A afirmação de que um programa alcançou determinado patamar de eficiência só pode ser interpretado no contexto de uma formulação explícita de objetivos e restrições.

            E aí, Sr. Presidente, recordo as ponderações do professor Anthony B. Atkinson, em seu livro Pobreza na Europa, em que cita a passagem do Prêmio Nobel de Economia James Tobin, em artigo de 1970, sobre o estabelecimento de uma medida oficial de pobreza: “A ‘Guerra Federal contra a Pobreza’, além de tudo o mais que foi realizado, estabeleceu uma medida oficial de prevalência da pobreza nos Estados Unidos”.

            E prossegue James Tobin:

A adoção de uma medida quantitativa específica, apesar de arbitrária e questionável, terá consequências políticas duráveis e de longo alcance. As administrações serão julgadas pelo seu sucesso ou falha na redução da prevalência da pobreza medida oficialmente.
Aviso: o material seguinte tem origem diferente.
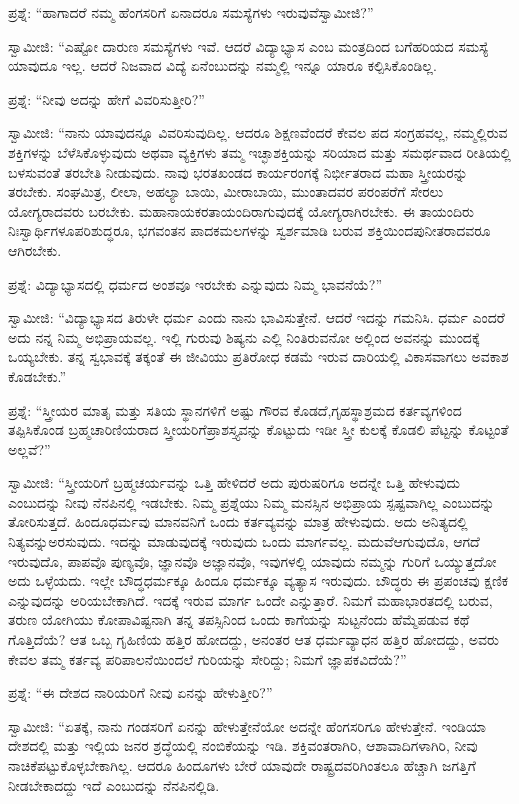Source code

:ಪ್ರಶ್ನೆ: “ಹಾಗಾದರೆ ನಮ್ಮ ಹೆಂಗಸರಿಗೆ ಏನಾದರೂ ಸಮಸ್ಯೆಗಳು ಇರುವುವೆ\break ಸ್ವಾಮೀಜಿ?”

ಸ್ವಾಮೀಜಿ: “ಎಷ್ಟೋ ದಾರುಣ ಸಮಸ್ಯೆಗಳು ಇವೆ. ಆದರೆ ವಿದ್ಯಾಭ್ಯಾಸ ಎಂಬ ಮಂತ್ರದಿಂದ ಬಗೆಹರಿಯದ ಸಮಸ್ಯೆ ಯಾವುದೂ ಇಲ್ಲ. ಆದರೆ ನಿಜವಾದ ವಿದ್ಯೆ ಏನೆಂಬುದನ್ನು ನಮ್ಮಲ್ಲಿ ಇನ್ನೂ ಯಾರೂ ಕಲ್ಪಿಸಿಕೊಂಡಿಲ್ಲ.

ಪ್ರಶ್ನೆ: “ನೀವು ಅದನ್ನು ಹೇಗೆ ವಿವರಿಸುತ್ತೀರಿ?”

ಸ್ವಾಮೀಜಿ: “ನಾನು ಯಾವುದನ್ನೂ ವಿವರಿಸುವುದಿಲ್ಲ. ಆದರೂ ಶಿಕ್ಷಣವೆಂದರೆ ಕೇವಲ ಪದ ಸಂಗ್ರಹವಲ್ಲ, ನಮ್ಮಲ್ಲಿರುವ ಶಕ್ತಿಗಳನ್ನು ಬೆಳೆಸಿಕೊಳ್ಳುವುದು ಅಥವಾ ವ್ಯಕ್ತಿಗಳು ತಮ್ಮ ಇಚ್ಛಾಶಕ್ತಿಯನ್ನು ಸರಿಯಾದ ಮತ್ತು ಸಮರ್ಥವಾದ ರೀತಿಯಲ್ಲಿ ಬಳಸುವಂತೆ ತರಬೇತಿ ನೀಡುವುದು. ನಾವು ಭರತಖಂಡದ ಕಾರ್ಯರಂಗಕ್ಕೆ ನಿರ್ಭೀತರಾದ ಮಹಾ ಸ್ತ್ರೀಯರನ್ನು ತರಬೇಕು. ಸಂಘಮಿತ್ರ, ಲೀಲಾ, ಅಹಲ್ಯಾ ಬಾಯಿ, ಮೀರಾಬಾಯಿ, ಮುಂತಾದವರ ಪರಂಪರೆಗೆ ಸೇರಲು ಯೋಗ್ಯರಾದವರು ಬರಬೇಕು. ಮಹಾನಾಯಕರ\break ತಾಯಂದಿರಾಗುವುದಕ್ಕೆ ಯೋಗ್ಯರಾಗಿರಬೇಕು. ಈ ತಾಯಂದಿರು ನಿಃಸ್ವಾರ್ಥಿಗಳೂ\break ಪರಿಶುದ್ಧರೂ, ಭಗವಂತನ ಪಾದಕಮಲಗಳನ್ನು ಸ್ವರ್ಶಮಾಡಿ ಬರುವ ಶಕ್ತಿಯಿಂದ\break ಪುನೀತರಾದವರೂ ಆಗಿರಬೇಕು.

ಪ್ರಶ್ನೆ: ವಿದ್ಯಾಭ್ಯಾಸದಲ್ಲಿ ಧರ್ಮದ ಅಂಶವೂ ಇರಬೇಕು ಎನ್ನುವುದು ನಿಮ್ಮ ಭಾವನೆಯೆ?”

ಸ್ವಾಮೀಜಿ: “ವಿದ್ಯಾಭ್ಯಾಸದ ತಿರುಳೇ ಧರ್ಮ ಎಂದು ನಾನು ಭಾವಿಸುತ್ತೇನೆ. ಆದರೆ ಇದನ್ನು ಗಮನಿಸಿ. ಧರ್ಮ ಎಂದರೆ ಅದು ನನ್ನ ನಿಮ್ಮ ಅಭಿಪ್ರಾಯವಲ್ಲ. ಇಲ್ಲಿ ಗುರುವು ಶಿಷ್ಯನು ಎಲ್ಲಿ ನಿಂತಿರುವನೋ ಅಲ್ಲಿಂದ ಅವನನ್ನು ಮುಂದಕ್ಕೆ ಒಯ್ಯಬೇಕು. ತನ್ನ ಸ್ವಭಾವಕ್ಕೆ ತಕ್ಕಂತೆ ಈ ಜೀವಿಯು ಪ್ರತಿರೋಧ ಕಡಮೆ ಇರುವ ದಾರಿಯಲ್ಲಿ ವಿಕಾಸವಾಗಲು ಅವಕಾಶ ಕೊಡಬೇಕು.”

ಪ್ರಶ್ನೆ: “ಸ್ತ್ರೀಯರ ಮಾತೃ ಮತ್ತು ಸತಿಯ ಸ್ಥಾನಗಳಿಗೆ ಅಷ್ಟು ಗೌರವ ಕೊಡದೆ,\break ಗೃಹಸ್ಥಾಶ್ರಮದ ಕರ್ತವ್ಯಗಳಿಂದ ತಪ್ಪಿಸಿಕೊಂಡ ಬ್ರಹ್ಮಚಾರಿಣಿಯರಾದ ಸ್ತ್ರೀಯರಿಗೆ\break ಪ್ರಾಶಸ್ತ್ಯವನ್ನು ಕೊಟ್ಟುದು ಇಡೀ ಸ್ತ್ರೀ ಕುಲಕ್ಕೆ ಕೊಡಲಿ ಪೆಟ್ಟನ್ನು ಕೊಟ್ಟಂತೆ ಅಲ್ಲವೆ?”

ಸ್ವಾಮೀಜಿ: “ಸ್ತ್ರೀಯರಿಗೆ ಬ್ರಹ್ಮಚರ್ಯವನ್ನು ಒತ್ತಿ ಹೇಳಿದರೆ ಅದು ಪುರುಷರಿಗೂ ಅದನ್ನೇ ಒತ್ತಿ ಹೇಳುವುದು ಎಂಬುದನ್ನು ನೀವು ನೆನಪಿನಲ್ಲಿ ಇಡಬೇಕು. ನಿಮ್ಮ ಪ್ರಶ್ನೆಯು ನಿಮ್ಮ ಮನಸ್ಸಿನ ಅಭಿಪ್ರಾಯ ಸ್ಪಷ್ಟವಾಗಿಲ್ಲ ಎಂಬುದನ್ನು ತೋರಿಸುತ್ತದೆ. ಹಿಂದೂಧರ್ಮವು ಮಾನವನಿಗೆ ಒಂದು ಕರ್ತವ್ಯವನ್ನು ಮಾತ್ರ ಹೇಳುವುದು. ಅದು ಅನಿತ್ಯದಲ್ಲಿ ನಿತ್ಯವನ್ನು\break ಅರಸುವುದು. ಇದನ್ನು ಮಾಡುವುದಕ್ಕೆ ಇರುವುದು ಒಂದು ಮಾರ್ಗವಲ್ಲ. ಮದುವೆ\break ಆಗುವುದೊ, ಆಗದೆ ಇರುವುದೊ, ಪಾಪವೊ ಪುಣ್ಯವೊ, ಜ್ಞಾನವೊ ಅಜ್ಞಾನವೊ, ಇವುಗಳಲ್ಲಿ ಯಾವುದು ನಮ್ಮನ್ನು ಗುರಿಗೆ ಒಯ್ಯುತ್ತದೋ ಅದು ಒಳ್ಳೆಯದು. ಇಲ್ಲೇ ಬೌದ್ಧಧರ್ಮಕ್ಕೂ ಹಿಂದೂ ಧರ್ಮಕ್ಕೂ ವ್ಯತ್ಯಾಸ ಇರುವುದು. ಬೌದ್ಧರು ಈ ಪ್ರಪಂಚವು ಕ್ಷಣಿಕ ಎನ್ನುವುದನ್ನು ಅರಿಯಬೇಕಾಗಿದೆ. ಇದಕ್ಕೆ ಇರುವ ಮಾರ್ಗ ಒಂದೇ ಎನ್ನುತ್ತಾರೆ. ನಿಮಗೆ ಮಹಾಭಾರತದಲ್ಲಿ ಬರುವ, ತರುಣ ಯೋಗಿಯು ಕೋಪಾವಿಷ್ಟನಾಗಿ ತನ್ನ ತಪಸ್ಸಿನಿಂದ ಒಂದು ಕಾಗೆಯನ್ನು ಸುಟ್ಟನೆಂದು ಹೆಮ್ಮೆಪಡುವ ಕಥೆ ಗೊತ್ತಿದೆಯೆ? ಆತ ಒಬ್ಬ ಗೃಹಿಣಿಯ ಹತ್ತಿರ ಹೋದದ್ದು, ಅನಂತರ ಆತ ಧರ್ಮವ್ಯಾಧನ ಹತ್ತಿರ ಹೋದದ್ದು, ಅವರು ಕೇವಲ ತಮ್ಮ ಕರ್ತವ್ಯ ಪರಿಪಾಲನೆಯಿಂದಲೆ ಗುರಿಯನ್ನು ಸೇರಿದ್ದು; ನಿಮಗೆ ಜ್ಞಾಪಕವಿದೆಯೆ?”

ಪ್ರಶ್ನೆ: “ಈ ದೇಶದ ನಾರಿಯರಿಗೆ ನೀವು ಏನನ್ನು ಹೇಳುತ್ತೀರಿ?”

ಸ್ವಾಮೀಜಿ: “ಏತಕ್ಕೆ, ನಾನು ಗಂಡಸರಿಗೆ ಏನನ್ನು ಹೇಳುತ್ತೇನೆಯೋ ಅದನ್ನೇ ಹೆಂಗಸರಿಗೂ ಹೇಳುತ್ತೇನೆ. ಇಂಡಿಯಾ ದೇಶದಲ್ಲಿ ಮತ್ತು ಇಲ್ಲಿಯ ಜನರ ಶ್ರದ್ಧೆಯಲ್ಲಿ ನಂಬಿಕೆಯನ್ನು ಇಡಿ. ಶಕ್ತಿವಂತರಾಗಿರಿ, ಆಶಾವಾದಿಗಳಾಗಿರಿ, ನೀವು ನಾಚಿಕೆಪಟ್ಟುಕೊಳ್ಳಬೇಕಾಗಿಲ್ಲ. ಆದರೂ ಹಿಂದೂಗಳು ಬೇರೆ ಯಾವುದೇ ರಾಷ್ಟ್ರದವರಿಗಿಂತಲೂ ಹೆಚ್ಚಾಗಿ ಜಗತ್ತಿಗೆ ನೀಡಬೇಕಾದದ್ದು ಇದೆ ಎಂಬುದನ್ನು ನೆನಪಿನಲ್ಲಿಡಿ.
Enquanto uma família for encontrada abaixo da linha de pobreza, nenhum político será capaz de anunciar vitória na Guerra contra a Pobreza ou ignorar o conhecimento das obrigações da sociedade para com os seus membros mais pobres.
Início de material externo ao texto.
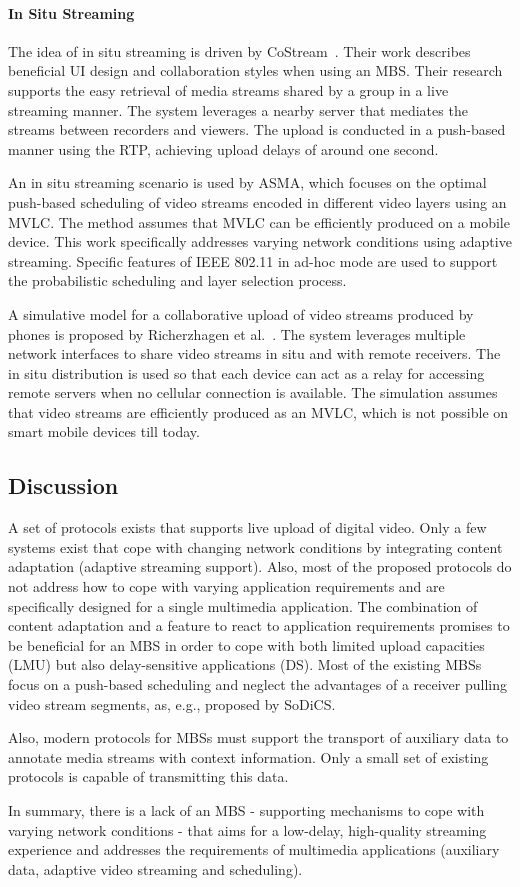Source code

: \paragraph{In Situ Streaming}
The idea of in situ streaming is driven by CoStream~\cite{Dezfuli2013,Dezfuli2012}.
Their work describes beneficial \ac{UI} design and collaboration styles when using an \ac{MBS}.
Their research supports the easy retrieval of media streams shared by a group in a live streaming manner.
The system leverages a nearby server that mediates the streams between recorders and viewers. 
The upload is conducted in a push-based manner using the \ac{RTP}, achieving upload delays of around one second.

An in situ streaming scenario is used by \ac{ASMA}, which focuses on the optimal push-based scheduling of video streams encoded in different video layers using an \ac{MVLC}.
The method assumes that \ac{MVLC} can be efficiently produced on a mobile device. This work specifically addresses varying network conditions using adaptive streaming.
Specific features of IEEE 802.11 in ad-hoc mode are used to support the probabilistic scheduling and layer selection process.

A simulative model for a collaborative upload of video streams produced by phones is proposed by Richerzhagen et al.~\cite{Richerzhagen2016}.
The system leverages multiple network interfaces to share video streams in situ and with remote receivers.
The in situ distribution is used so that each device can act as a relay for accessing remote servers when no cellular connection is available.
The simulation assumes that video streams are efficiently produced as an \ac{MVLC}, which is not possible on smart mobile devices till today.

\subsection{Discussion}
A set of protocols exists that supports live upload of digital video.
Only a few systems exist that cope with changing network conditions by integrating content adaptation (adaptive streaming support). 
Also, most of the proposed protocols do not address how to cope with varying application requirements and are specifically designed for a single multimedia application.
The combination of content adaptation and a feature to react to application requirements promises to be beneficial for an \ac{MBS} in order to cope with both limited upload capacities (LMU) but also delay-sensitive applications (DS).
Most of the existing \ac{MBS}s focus on a push-based scheduling and neglect the advantages of a receiver pulling video stream segments, as, e.g., proposed by SoDiCS.

Also, modern protocols for \ac{MBS}s must support the transport of auxiliary data to annotate media streams with context information.
Only a small set of existing protocols is capable of transmitting this data.

In summary, there is a lack of an \ac{MBS} - supporting mechanisms to cope with varying network conditions - that aims for a low-delay, high-quality streaming experience and addresses the requirements of multimedia applications (auxiliary data, adaptive video streaming and scheduling).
           E aí ele assinala - e eu também nas minhas justificativas - as diversas experiências de países que adotaram estratégias nacionais contra a pobreza, inclusive cita a Irlanda e outras nações.

           Ora, quero enaltecer o parecer muito benfeito do Senador Anibal Diniz, que concluiu que o substitutivo apresentado na Câmara dos Deputados reduz de modo significativo o campo da proposição, que era mais extenso, e limita-se a definir em seus termos - e vou aqui citar exatamente quais os termos desse projeto de lei que, dada a simplificação com que a Câmara dos Deputados o elaborou, ficou da seguinte maneira:

SUBSTITUTIVO DA CÂMARA AO PROJETO DE LEI DO SENADO Nº 66, DE 1999

Art. 1º Esta lei dispõe sobre a linha oficial da pobreza.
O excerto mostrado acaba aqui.